• **The problem**
Write out the material below exactly, beginning at the line that contains "- 🔵 Blue = French" and ending with its last line, both ends included; write nothing else.

• **Data to use**
▼▼▼
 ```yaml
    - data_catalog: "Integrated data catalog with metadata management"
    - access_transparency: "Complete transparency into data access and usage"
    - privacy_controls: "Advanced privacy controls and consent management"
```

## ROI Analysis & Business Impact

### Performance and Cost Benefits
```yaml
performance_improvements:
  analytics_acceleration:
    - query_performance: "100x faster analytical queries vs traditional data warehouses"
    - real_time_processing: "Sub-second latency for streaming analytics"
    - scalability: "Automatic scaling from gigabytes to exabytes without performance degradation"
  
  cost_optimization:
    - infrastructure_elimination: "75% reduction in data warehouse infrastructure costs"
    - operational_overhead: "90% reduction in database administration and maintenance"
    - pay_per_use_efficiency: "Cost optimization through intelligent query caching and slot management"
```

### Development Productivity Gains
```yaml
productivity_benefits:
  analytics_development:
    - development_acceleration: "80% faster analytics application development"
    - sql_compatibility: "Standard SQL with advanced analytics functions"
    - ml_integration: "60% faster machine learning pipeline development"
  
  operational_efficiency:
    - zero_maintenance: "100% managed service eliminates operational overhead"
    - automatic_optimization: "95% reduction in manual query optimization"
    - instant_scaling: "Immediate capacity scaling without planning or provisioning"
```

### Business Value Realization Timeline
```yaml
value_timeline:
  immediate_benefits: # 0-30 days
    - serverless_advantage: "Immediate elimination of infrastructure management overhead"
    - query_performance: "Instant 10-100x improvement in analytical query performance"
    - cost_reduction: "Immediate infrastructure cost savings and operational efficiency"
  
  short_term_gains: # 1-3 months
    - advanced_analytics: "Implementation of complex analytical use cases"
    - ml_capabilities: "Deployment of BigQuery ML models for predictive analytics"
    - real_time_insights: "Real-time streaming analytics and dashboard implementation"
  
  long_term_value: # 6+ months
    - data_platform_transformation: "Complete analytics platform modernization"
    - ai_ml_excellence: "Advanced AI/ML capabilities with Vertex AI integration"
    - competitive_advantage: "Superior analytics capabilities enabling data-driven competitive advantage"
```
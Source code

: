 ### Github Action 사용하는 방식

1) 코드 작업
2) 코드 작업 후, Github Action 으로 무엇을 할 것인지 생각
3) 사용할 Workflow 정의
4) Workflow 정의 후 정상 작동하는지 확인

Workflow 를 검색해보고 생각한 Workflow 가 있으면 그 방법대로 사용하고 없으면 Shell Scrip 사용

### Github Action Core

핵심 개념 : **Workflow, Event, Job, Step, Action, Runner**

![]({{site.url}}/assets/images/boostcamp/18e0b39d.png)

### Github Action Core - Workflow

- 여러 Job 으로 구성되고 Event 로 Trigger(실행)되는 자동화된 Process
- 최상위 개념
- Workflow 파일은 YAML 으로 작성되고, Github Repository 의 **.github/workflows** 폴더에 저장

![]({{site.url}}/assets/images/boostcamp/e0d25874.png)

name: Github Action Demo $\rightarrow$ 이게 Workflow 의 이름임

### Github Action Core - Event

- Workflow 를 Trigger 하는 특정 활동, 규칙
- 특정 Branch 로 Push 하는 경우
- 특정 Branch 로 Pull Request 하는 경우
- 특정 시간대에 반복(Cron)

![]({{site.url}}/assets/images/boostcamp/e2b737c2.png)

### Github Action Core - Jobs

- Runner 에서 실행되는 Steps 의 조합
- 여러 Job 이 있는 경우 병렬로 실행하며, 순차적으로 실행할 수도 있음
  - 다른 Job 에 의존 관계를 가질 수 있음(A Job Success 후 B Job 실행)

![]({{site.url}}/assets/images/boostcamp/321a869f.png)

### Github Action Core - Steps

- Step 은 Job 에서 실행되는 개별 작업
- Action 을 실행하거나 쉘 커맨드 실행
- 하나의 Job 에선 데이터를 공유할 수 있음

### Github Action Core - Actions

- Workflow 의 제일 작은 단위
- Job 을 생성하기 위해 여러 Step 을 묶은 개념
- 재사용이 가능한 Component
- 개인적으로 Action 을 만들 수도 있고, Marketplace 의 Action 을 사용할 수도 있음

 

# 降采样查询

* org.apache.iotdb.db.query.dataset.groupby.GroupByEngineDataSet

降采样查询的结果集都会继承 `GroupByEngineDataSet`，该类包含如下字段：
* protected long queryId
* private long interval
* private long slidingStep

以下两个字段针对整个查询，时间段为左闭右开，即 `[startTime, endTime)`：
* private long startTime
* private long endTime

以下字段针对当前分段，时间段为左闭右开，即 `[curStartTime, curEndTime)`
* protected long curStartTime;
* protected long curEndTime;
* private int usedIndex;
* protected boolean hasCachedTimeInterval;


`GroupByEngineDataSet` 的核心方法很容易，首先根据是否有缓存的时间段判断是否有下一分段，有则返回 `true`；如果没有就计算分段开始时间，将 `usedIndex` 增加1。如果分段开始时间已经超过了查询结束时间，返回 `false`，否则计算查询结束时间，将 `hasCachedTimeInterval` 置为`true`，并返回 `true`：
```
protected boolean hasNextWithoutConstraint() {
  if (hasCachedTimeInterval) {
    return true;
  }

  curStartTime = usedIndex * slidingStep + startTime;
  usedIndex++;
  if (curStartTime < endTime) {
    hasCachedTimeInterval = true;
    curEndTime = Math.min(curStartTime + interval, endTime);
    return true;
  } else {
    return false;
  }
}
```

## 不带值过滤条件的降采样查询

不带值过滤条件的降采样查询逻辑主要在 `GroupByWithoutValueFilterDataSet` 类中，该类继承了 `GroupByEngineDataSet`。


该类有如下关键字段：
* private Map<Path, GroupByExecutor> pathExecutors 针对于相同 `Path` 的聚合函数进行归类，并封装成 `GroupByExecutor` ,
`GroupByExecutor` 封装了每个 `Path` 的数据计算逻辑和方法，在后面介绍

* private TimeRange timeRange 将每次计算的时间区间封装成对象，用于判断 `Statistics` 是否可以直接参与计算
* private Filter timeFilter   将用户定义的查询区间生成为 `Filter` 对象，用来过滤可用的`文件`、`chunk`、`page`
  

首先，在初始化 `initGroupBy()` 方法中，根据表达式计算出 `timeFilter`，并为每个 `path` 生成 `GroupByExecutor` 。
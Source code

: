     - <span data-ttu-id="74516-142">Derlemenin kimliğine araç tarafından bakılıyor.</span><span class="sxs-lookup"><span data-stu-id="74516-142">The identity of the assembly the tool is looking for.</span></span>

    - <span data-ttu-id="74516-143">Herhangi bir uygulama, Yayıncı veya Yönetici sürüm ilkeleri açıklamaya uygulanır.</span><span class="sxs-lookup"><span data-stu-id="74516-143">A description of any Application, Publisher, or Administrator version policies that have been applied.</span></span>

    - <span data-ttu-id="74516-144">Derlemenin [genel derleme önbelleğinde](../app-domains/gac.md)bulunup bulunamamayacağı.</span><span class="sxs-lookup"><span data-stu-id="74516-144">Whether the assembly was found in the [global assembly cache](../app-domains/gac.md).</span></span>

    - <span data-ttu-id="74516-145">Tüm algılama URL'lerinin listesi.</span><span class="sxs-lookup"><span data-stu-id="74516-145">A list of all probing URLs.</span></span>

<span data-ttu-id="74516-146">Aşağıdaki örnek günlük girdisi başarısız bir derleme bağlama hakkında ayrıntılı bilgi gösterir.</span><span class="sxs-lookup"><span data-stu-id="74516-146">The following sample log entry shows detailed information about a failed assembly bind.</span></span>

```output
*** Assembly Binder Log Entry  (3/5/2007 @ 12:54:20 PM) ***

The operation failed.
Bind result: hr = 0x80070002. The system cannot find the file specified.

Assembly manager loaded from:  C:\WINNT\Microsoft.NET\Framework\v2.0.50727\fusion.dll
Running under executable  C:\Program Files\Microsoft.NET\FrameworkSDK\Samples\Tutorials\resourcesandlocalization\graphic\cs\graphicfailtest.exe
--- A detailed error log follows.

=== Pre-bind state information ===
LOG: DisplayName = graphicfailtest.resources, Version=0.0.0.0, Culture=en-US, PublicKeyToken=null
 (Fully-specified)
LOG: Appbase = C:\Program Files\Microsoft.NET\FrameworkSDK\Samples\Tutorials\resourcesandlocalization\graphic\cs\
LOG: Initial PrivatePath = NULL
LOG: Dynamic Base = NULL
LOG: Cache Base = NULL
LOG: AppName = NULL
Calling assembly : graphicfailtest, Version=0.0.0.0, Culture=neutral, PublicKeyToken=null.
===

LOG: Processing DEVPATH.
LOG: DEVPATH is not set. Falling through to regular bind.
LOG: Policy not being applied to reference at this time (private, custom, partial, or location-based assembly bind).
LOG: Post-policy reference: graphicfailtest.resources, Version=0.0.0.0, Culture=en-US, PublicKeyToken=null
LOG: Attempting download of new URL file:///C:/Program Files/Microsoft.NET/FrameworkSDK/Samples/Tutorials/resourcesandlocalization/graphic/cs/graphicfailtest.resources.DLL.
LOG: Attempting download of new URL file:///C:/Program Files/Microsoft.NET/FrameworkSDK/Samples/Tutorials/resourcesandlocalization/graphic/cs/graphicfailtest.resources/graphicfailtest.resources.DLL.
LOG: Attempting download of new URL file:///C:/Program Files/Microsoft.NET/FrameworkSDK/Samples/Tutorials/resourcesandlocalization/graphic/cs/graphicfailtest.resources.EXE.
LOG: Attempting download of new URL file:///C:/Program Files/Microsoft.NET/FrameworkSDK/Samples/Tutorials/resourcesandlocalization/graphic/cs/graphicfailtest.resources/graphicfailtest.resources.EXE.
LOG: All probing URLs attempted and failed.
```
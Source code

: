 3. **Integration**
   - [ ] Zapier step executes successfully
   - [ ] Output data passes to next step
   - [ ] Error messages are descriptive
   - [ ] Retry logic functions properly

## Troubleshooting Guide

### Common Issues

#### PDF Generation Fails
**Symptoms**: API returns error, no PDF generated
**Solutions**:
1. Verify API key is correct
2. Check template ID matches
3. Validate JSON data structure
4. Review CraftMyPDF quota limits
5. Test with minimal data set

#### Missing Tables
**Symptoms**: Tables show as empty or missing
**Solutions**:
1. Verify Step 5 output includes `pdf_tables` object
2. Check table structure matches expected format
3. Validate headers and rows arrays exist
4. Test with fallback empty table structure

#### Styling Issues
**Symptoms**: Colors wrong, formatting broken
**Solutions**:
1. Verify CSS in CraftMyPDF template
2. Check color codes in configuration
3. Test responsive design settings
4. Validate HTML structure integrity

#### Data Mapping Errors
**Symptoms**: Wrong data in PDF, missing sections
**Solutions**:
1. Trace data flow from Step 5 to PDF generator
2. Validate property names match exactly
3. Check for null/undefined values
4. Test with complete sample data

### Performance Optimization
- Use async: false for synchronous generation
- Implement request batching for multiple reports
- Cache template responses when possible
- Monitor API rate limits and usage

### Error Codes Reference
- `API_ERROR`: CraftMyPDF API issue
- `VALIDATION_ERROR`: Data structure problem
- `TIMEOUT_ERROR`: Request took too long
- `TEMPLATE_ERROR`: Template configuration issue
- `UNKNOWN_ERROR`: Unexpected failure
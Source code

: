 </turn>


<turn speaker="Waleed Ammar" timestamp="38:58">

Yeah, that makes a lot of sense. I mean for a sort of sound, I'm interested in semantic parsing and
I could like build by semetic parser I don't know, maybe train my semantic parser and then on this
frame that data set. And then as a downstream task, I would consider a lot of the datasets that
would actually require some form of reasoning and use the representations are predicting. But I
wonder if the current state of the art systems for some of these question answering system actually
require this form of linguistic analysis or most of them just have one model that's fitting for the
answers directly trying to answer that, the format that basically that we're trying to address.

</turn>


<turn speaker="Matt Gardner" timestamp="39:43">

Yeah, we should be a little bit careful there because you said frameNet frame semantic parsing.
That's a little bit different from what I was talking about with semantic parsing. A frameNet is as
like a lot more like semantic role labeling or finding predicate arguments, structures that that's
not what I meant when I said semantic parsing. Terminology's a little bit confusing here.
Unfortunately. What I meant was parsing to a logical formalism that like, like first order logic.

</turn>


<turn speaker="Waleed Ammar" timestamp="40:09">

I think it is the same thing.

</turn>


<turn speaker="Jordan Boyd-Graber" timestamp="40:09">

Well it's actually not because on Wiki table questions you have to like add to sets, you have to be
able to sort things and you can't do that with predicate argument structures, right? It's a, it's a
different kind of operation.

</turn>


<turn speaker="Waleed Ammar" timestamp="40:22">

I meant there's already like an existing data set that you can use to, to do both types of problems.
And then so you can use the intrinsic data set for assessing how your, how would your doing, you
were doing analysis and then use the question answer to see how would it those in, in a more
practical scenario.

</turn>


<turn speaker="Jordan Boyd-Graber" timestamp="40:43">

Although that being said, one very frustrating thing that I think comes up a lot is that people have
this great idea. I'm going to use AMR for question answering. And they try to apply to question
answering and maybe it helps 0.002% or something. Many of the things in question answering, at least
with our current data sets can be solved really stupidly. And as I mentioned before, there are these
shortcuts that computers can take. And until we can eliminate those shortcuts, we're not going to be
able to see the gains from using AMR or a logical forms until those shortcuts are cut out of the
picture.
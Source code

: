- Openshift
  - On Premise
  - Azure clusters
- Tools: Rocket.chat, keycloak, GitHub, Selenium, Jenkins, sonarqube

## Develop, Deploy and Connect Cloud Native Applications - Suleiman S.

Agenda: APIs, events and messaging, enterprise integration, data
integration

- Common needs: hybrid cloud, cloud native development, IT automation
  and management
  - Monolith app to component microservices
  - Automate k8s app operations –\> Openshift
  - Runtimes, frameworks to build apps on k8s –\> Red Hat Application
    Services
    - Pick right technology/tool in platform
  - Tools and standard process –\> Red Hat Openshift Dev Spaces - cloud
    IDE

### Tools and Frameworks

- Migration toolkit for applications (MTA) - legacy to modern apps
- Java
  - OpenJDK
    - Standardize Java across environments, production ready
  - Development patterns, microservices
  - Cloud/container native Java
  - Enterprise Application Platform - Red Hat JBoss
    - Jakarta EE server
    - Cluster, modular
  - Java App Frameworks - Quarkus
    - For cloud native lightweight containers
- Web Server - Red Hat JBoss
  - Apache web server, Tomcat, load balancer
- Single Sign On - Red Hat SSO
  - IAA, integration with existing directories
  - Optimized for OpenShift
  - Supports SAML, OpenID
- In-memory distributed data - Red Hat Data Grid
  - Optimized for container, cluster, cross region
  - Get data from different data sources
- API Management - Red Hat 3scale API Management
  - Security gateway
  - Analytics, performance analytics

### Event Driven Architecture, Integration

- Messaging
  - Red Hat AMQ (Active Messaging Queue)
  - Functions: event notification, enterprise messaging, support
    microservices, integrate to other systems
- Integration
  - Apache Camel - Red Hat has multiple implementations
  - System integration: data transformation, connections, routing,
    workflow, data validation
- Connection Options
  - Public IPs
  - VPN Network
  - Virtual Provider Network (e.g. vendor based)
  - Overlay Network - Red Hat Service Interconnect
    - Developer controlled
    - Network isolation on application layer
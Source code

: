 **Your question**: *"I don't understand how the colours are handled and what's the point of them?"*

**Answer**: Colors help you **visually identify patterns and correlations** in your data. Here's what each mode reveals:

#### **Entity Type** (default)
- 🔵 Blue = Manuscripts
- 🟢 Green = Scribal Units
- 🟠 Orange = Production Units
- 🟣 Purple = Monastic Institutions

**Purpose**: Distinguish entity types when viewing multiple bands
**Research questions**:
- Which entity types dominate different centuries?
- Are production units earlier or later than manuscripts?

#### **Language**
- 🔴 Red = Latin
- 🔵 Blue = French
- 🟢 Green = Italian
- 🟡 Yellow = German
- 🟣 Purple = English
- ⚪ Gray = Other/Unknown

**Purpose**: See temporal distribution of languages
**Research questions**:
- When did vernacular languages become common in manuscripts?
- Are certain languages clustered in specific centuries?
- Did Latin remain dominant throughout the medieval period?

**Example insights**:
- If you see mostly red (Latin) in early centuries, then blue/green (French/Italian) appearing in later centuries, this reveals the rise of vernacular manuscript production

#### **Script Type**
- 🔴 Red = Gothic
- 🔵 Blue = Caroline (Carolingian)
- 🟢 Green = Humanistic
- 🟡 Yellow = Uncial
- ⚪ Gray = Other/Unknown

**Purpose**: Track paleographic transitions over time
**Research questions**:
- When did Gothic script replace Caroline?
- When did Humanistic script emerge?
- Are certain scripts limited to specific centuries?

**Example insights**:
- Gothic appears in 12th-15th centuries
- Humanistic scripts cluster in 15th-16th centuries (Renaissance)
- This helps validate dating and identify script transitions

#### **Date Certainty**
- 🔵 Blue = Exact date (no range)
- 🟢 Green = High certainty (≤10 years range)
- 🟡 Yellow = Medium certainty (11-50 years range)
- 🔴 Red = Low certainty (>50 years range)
▲▲▲
• **Exercise answer**
- 🔵 Blue = French
- 🟢 Green = Italian
- 🟡 Yellow = German
- 🟣 Purple = English
- ⚪ Gray = Other/Unknown

**Purpose**: See temporal distribution of languages
**Research questions**:
- When did vernacular languages become common in manuscripts?
- Are certain languages clustered in specific centuries?
- Did Latin remain dominant throughout the medieval period?

**Example insights**:
- If you see mostly red (Latin) in early centuries, then blue/green (French/Italian) appearing in later centuries, this reveals the rise of vernacular manuscript production

#### **Script Type**
- 🔴 Red = Gothic
- 🔵 Blue = Caroline (Carolingian)
- 🟢 Green = Humanistic
- 🟡 Yellow = Uncial
- ⚪ Gray = Other/Unknown

**Purpose**: Track paleographic transitions over time
**Research questions**:
- When did Gothic script replace Caroline?
- When did Humanistic script emerge?
- Are certain scripts limited to specific centuries?

**Example insights**:
- Gothic appears in 12th-15th centuries
- Humanistic scripts cluster in 15th-16th centuries (Renaissance)
- This helps validate dating and identify script transitions

#### **Date Certainty**
- 🔵 Blue = Exact date (no range)
- 🟢 Green = High certainty (≤10 years range)
- 🟡 Yellow = Medium certainty (11-50 years range)
- 🔴 Red = Low certainty (>50 years range)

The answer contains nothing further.